Homogeneous bubble nucleation in H2O- and H2O-CO2-bearing basaltic melts: Results of high temperature decompression experiments

Abstract

High pressure and temperature decompression experiments were conducted to provide experimental information on the conditions of homogeneous bubble nucleation in basaltic melts. Experiments were performed on H2O- and H2O-CO2-bearing natural melts from Stromboli. Three starting volatile compositions were investigated: series #1 (4.91wt% H2O, no CO2), series #2 (2.37–2.45wt% H2O, 901–1011ppm CO2) and series #3 (0.80–1.09wt% H2O, 840–923ppm CO2). The volatile-bearing glasses were first synthesized at 1200°C and 200MPa, and second continuously decompressed in the pressure range 150–25MPa and rapidly quenched. A fast decompression rate of 78kPa/s (or 3m/s) was applied to limit the water loss from the glass cylinder and the formation of a H2O-depleted rim. Post-decompression glasses were characterized texturally by X-ray microtomography.
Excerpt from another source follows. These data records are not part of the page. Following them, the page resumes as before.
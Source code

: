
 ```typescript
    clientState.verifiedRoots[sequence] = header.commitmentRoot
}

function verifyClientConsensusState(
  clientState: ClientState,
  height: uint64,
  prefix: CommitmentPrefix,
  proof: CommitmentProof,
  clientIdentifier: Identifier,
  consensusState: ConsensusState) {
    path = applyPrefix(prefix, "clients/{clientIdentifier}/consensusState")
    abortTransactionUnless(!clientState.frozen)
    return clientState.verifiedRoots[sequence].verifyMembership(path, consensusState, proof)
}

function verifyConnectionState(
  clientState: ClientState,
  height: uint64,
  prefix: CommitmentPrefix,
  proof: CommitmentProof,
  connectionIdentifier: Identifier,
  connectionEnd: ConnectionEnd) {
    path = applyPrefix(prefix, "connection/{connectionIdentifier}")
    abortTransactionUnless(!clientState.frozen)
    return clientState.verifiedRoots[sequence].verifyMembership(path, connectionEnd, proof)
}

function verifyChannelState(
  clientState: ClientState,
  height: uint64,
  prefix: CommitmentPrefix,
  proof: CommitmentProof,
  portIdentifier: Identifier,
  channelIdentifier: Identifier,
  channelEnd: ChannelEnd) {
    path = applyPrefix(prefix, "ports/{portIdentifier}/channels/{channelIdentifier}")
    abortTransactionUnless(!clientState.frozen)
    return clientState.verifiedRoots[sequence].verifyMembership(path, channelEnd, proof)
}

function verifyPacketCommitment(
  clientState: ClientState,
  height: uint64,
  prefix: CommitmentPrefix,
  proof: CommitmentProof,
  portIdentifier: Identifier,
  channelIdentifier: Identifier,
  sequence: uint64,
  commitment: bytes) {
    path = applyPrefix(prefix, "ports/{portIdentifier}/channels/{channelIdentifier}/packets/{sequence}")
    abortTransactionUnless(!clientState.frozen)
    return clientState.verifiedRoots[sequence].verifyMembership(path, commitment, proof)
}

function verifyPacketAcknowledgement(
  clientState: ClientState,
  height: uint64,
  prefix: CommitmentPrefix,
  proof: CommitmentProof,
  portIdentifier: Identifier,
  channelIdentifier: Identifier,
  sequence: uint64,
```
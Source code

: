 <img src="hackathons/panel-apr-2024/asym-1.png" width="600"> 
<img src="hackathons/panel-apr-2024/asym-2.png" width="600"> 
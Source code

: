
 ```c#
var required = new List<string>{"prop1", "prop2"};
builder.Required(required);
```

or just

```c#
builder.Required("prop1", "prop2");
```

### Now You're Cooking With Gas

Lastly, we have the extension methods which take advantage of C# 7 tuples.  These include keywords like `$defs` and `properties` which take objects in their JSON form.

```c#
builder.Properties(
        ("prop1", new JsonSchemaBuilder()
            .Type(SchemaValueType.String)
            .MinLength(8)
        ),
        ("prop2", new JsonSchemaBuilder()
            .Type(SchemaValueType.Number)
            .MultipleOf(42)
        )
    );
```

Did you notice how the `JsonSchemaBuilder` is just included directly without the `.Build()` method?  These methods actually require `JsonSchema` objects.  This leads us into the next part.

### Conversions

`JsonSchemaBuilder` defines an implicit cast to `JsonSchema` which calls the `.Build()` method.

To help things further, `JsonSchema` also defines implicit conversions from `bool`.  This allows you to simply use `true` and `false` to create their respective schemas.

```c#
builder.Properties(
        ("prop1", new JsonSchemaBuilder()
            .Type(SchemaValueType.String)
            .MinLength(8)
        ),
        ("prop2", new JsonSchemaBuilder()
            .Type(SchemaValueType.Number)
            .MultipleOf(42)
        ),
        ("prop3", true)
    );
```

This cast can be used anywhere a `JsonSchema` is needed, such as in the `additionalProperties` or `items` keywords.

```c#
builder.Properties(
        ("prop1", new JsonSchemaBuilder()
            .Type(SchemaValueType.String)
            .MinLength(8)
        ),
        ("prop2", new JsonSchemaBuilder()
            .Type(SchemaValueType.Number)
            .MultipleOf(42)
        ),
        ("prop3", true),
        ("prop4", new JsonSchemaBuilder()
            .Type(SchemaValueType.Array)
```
The results demonstrate that homogenous bubble nucleation requires supersaturation pressures (difference between saturation pressure and pressure at which homogeneous bubble nucleation is observed, ∆PHoN) ≤50–100MPa. ∆PHoN varies with the dissolved CO2 concentration, from ≪50MPa (no CO2, series #1) to ≤50MPa (872±45ppm CO2, series #3) to <100MPa (973±63ppm CO2, series #2). In series #1 melts, homogeneous bubble nucleation occurs as two distinct events, the first at high pressure (200<P<150MPa) and the second at low pressure (50<P<25MPa), just below the fragmentation level. In contrast, homogenous nucleation in series #2 and #3 melts is a continuous process. As well, chemical near-equilibrium degassing occurs in the series #1 melts, unlike in the series #2 and #3 melts which retain high CO2 concentrations even for higher vesicularities (up to 23% at 25MPa). Thus, our experimental observations underline a significant effect of CO2 on the physical mechanisms of bubble vesiculation in basaltic melts. Our experimental decompression textures either reproduce or approach the characteristics of explosive basaltic eruptions, in terms of vesicularity, bubble shapes, sizes and number densities. Unimodal, exponential to power law bubble size distributions were encountered and correlated with the different melt series, textural characteristics and types of degassing.